I remember we were planning to go there years ago and I found a very nice small hotel or something with such a view.  Last summer we did a quick tour around the Alps and stayed in Merano here, http://www.hotel-miramonti.com/ that had a view to die for: http://www.hotel-miramonti.com/image...x/index_02.jpg

The other option is a nice B&B or "castle" somewhere in or near Parma.  For Piemonte we'll probably look something similar around Alba.  (Any recommendations welcome)  Last June in Tuscany we found this place, http://www.castellodistarda.it/ and ended up eating there twice.  Unfortunately we didn't stay there but in a small town nearby.

----------


## Maureenm

Petra;

sorry if this is too late but I am just seeing this... We stayed in Lake Garda at a lovely spot called Locanda San Vigilio... it had only about 7 rooms or so.. just beautiful and it was literally in the lake... it might be a bit expensive but we have terrific memories of this place.. right after that we flew to Sicily and the cover of Alitalia magazine had an aerial view of it on their cover... I highly recommend it... Lake Garda was very charming.. we took the train to Venice from there for the day...

----------


## Petri

Thanks!  I was just thinking the other day that perhaps I should try to book the accomodations as the trip is just 4 weeks away..

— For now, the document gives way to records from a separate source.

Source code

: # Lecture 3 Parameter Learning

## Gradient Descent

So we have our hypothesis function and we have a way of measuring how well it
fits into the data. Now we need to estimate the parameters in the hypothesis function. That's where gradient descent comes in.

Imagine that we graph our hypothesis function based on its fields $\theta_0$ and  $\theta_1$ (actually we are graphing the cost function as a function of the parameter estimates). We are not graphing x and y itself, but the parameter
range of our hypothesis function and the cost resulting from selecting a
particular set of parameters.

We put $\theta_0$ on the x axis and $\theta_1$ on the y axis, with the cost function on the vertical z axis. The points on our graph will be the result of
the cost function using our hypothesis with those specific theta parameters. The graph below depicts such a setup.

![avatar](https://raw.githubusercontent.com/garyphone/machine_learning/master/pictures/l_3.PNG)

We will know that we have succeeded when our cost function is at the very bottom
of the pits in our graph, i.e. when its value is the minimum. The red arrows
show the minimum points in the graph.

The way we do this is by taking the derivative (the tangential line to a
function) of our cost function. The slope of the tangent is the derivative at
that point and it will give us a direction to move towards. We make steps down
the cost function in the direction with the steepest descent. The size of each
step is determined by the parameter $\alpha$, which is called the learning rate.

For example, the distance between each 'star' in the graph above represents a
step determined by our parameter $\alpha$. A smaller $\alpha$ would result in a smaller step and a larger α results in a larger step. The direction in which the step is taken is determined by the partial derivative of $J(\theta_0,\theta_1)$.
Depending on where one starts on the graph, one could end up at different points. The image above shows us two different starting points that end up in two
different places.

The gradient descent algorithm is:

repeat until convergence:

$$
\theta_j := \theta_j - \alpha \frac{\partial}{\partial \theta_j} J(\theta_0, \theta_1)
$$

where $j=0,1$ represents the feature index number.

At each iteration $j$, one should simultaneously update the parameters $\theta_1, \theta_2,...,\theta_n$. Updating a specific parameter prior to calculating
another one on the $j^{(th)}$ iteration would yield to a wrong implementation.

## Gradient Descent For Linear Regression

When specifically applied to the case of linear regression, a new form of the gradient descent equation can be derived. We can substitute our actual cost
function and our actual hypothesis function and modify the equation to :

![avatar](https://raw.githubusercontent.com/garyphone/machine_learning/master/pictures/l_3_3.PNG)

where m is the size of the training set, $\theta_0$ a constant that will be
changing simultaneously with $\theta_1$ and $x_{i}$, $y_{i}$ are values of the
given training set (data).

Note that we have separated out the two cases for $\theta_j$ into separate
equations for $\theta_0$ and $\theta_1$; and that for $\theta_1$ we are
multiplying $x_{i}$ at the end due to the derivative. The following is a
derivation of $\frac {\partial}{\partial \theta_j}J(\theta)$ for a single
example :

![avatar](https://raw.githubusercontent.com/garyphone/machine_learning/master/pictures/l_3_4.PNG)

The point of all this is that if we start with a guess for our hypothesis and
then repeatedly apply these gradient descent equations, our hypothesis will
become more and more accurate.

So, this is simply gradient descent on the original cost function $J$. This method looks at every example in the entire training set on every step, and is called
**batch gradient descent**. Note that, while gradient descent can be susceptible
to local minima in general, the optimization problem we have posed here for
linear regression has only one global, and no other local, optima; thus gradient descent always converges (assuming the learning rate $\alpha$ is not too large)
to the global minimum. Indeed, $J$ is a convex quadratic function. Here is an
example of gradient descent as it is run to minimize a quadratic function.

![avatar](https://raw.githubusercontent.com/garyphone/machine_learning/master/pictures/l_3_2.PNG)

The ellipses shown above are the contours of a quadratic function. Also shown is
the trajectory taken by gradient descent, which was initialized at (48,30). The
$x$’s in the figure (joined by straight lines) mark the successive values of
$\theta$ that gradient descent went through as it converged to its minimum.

I'll take a look.  Their web site looks familiar, I might even have it bookmarked from the earlier research.

Right now we have just the flights and Alfa Mito booked ;-)

----------


## Petri

We decided to skip the extra driving and stay a bit closer..

We start with a few nights on Lake Maggiore, in Stresa right by the lake.  It's the least touristic of the bigger lakes.

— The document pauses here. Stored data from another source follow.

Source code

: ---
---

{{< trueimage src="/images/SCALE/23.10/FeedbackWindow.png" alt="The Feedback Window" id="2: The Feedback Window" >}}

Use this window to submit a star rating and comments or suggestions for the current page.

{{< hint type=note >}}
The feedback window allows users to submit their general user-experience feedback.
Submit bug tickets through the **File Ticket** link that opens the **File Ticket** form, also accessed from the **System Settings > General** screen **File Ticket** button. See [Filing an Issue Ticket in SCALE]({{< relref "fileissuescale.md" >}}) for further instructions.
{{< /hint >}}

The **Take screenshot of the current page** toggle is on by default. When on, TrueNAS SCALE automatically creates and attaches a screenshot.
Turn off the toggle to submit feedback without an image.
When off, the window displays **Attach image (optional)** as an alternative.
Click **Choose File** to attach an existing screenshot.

Then we move to Monforte d'Alba, a small village of 2000 people in the middle of the wine region.  8 minutes to Barolo, half an hour to Alba.  ViaMichelin.com shows 11 Michelin-starred restaurants within 10 km..  not that we frequently visit them but sounds like we won't be starving ;-)  And they look like they're more for the great food than stiff atmosphere.

----------


## lmj

We'll be in the same area in early June... we're going to Italy for 6 1/2 weeks.  Staying in both Stresa and Sirmione... found some beautiful boutique-type hotels but since we haven't stayed there yet I'd be reluctant to recommend them.  Let me know your dates, maybe we'll overlap somewhere.

----------


## Petri

We're doing just a long weekend, Wed-Mon 12.5.-17.5. as thursday is a holiday.

In Stresa we're staying at Hotel Residence La Luna nel Porto, just the first two nights.  In Monforte d'Alba we're staying at Villa Beccaris.  Both approved by folks in TripAdvisor and looked quite fine.

Italy can be such a challenging destination sometimes, both with the prices and how places are ranked and pictured.  It's also difficult to select the right city, for example last summer we were staying in Rapallo for a few nights when Santa Margherita Ligure would have been the better place just next door.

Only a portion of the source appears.